# EXERCISE
Go through the entries and copy every line that has the string "scheme" in it.

Stored items from a collection

---

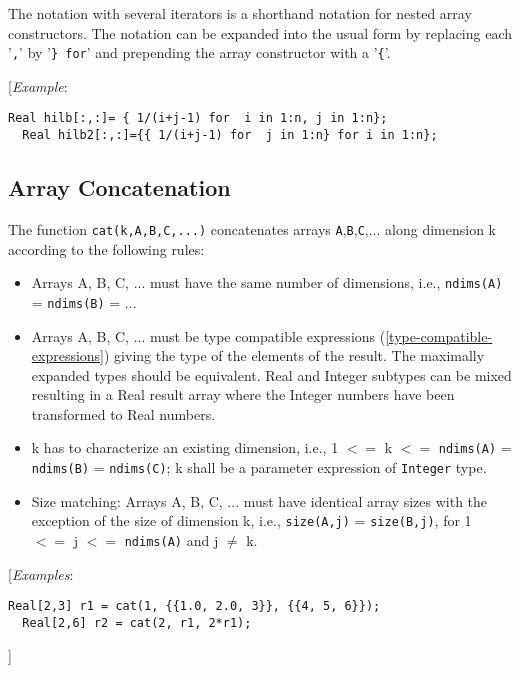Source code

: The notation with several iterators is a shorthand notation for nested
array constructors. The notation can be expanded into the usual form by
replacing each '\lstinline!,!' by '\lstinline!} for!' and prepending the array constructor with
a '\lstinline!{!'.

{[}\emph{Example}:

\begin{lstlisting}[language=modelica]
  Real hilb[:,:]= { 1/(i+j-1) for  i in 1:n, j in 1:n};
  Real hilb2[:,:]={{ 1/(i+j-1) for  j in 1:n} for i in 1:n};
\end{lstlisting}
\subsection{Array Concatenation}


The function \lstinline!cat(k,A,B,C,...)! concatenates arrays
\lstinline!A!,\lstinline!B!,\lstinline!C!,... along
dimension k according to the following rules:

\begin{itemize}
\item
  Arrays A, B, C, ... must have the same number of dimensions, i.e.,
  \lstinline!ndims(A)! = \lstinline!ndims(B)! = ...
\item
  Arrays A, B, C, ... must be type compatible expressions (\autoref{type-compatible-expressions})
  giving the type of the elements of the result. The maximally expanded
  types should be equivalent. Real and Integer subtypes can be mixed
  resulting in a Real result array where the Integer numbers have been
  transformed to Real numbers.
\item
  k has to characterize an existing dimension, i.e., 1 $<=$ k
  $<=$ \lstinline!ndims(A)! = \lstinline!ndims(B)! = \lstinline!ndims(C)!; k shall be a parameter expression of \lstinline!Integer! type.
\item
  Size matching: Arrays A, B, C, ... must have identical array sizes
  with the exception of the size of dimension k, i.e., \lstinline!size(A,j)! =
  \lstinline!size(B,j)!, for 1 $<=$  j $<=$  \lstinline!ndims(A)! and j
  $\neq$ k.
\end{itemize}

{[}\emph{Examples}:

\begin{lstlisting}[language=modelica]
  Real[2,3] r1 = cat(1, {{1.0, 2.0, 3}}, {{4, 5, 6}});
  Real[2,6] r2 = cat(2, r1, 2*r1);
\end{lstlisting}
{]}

---

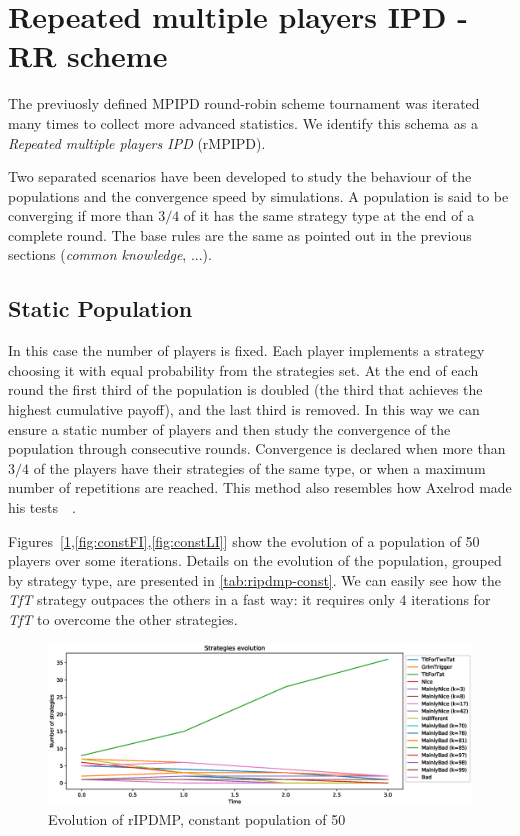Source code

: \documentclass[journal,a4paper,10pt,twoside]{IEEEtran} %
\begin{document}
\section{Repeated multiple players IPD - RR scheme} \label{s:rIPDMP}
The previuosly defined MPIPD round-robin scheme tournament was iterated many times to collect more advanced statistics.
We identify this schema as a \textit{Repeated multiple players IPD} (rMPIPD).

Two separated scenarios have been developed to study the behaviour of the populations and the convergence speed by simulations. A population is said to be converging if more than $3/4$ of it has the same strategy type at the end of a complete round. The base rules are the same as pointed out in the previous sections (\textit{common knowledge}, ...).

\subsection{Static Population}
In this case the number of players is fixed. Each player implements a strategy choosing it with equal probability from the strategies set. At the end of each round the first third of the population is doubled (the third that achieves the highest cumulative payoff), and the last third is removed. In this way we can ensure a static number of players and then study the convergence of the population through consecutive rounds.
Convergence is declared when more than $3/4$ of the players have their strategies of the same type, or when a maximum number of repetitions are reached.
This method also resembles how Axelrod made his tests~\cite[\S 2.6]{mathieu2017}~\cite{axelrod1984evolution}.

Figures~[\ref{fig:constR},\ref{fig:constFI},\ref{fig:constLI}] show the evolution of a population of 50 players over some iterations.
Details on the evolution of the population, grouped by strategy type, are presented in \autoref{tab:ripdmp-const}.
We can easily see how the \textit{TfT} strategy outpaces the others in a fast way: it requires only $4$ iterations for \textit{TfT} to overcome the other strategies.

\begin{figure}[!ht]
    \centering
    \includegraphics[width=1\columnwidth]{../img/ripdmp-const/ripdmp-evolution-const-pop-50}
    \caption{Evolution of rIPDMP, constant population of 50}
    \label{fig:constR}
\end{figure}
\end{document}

---

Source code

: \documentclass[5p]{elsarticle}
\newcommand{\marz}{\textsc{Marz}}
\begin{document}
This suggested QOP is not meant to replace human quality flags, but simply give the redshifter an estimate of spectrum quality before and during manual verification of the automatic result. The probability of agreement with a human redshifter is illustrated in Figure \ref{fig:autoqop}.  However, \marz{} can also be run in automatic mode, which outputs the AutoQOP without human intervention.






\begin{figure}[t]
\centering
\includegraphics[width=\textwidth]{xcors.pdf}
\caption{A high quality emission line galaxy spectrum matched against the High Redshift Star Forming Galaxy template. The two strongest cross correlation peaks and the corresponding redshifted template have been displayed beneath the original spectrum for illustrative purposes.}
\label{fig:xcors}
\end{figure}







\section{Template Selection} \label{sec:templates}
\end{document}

---

# REPLY TO THE EXERCISE
\section{Repeated multiple players IPD - RR scheme} \label{s:rIPDMP}
The previuosly defined MPIPD round-robin scheme tournament was iterated many times to collect more advanced statistics.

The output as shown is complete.